Instructions to follow: Restate word for word the lines between the start of the material and the line with "negative and positive $\pi$.", keeping both of those ends and none of the pictures.

Entries provided:
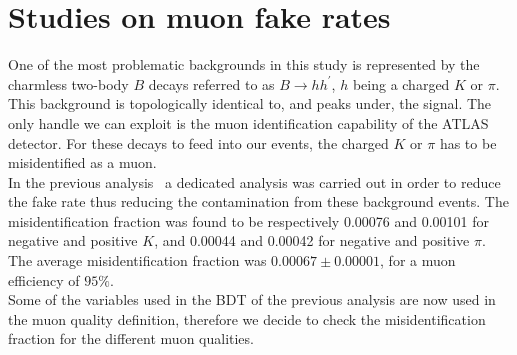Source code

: \section{Studies on muon fake rates}
\label{sec:MuonFakes}
One of the most problematic backgrounds in this study is represented
by the charmless two-body $B$ decays referred to as $B \to hh^\prime$,
$h$ being a charged $K$ or $\pi$. This background is topologically
identical to, and peaks under, the signal. 
The only handle we can exploit is the muon identification
capability of the ATLAS detector. For these decays to feed into
our events, the charged $K$ or $\pi$ has to be misidentified as a
muon. \\
In the previous analysis~\cite{Alpigiani:1756291} a dedicated analysis was carried out in order to reduce the fake rate thus reducing the contamination
from these background events. The misidentification fraction was found to be respectively 0.00076 
and 0.00101 for negative and positive $K$, and 0.00044 and 0.00042 for
 negative and positive $\pi$. The average misidentification fraction was $0.00067 \pm 0.00001$, for a muon efficiency of $95\%$.\\
Some of the variables used in the BDT of the previous analysis are now used in the muon quality definition, 
therefore we decide to check the misidentification fraction for the different muon qualities.\\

Result of this exercise:
Source code

: \section{Studies on muon fake rates}
\label{sec:MuonFakes}
One of the most problematic backgrounds in this study is represented
by the charmless two-body $B$ decays referred to as $B \to hh^\prime$,
$h$ being a charged $K$ or $\pi$. This background is topologically
identical to, and peaks under, the signal. 
The only handle we can exploit is the muon identification
capability of the ATLAS detector. For these decays to feed into
our events, the charged $K$ or $\pi$ has to be misidentified as a
muon. \\
In the previous analysis~\cite{Alpigiani:1756291} a dedicated analysis was carried out in order to reduce the fake rate thus reducing the contamination
from these background events. The misidentification fraction was found to be respectively 0.00076 
and 0.00101 for negative and positive $K$, and 0.00044 and 0.00042 for
 negative and positive $\pi$. The average misidentification fraction was $0.00067 \pm 0.00001$, for a muon efficiency of $95\%$.\\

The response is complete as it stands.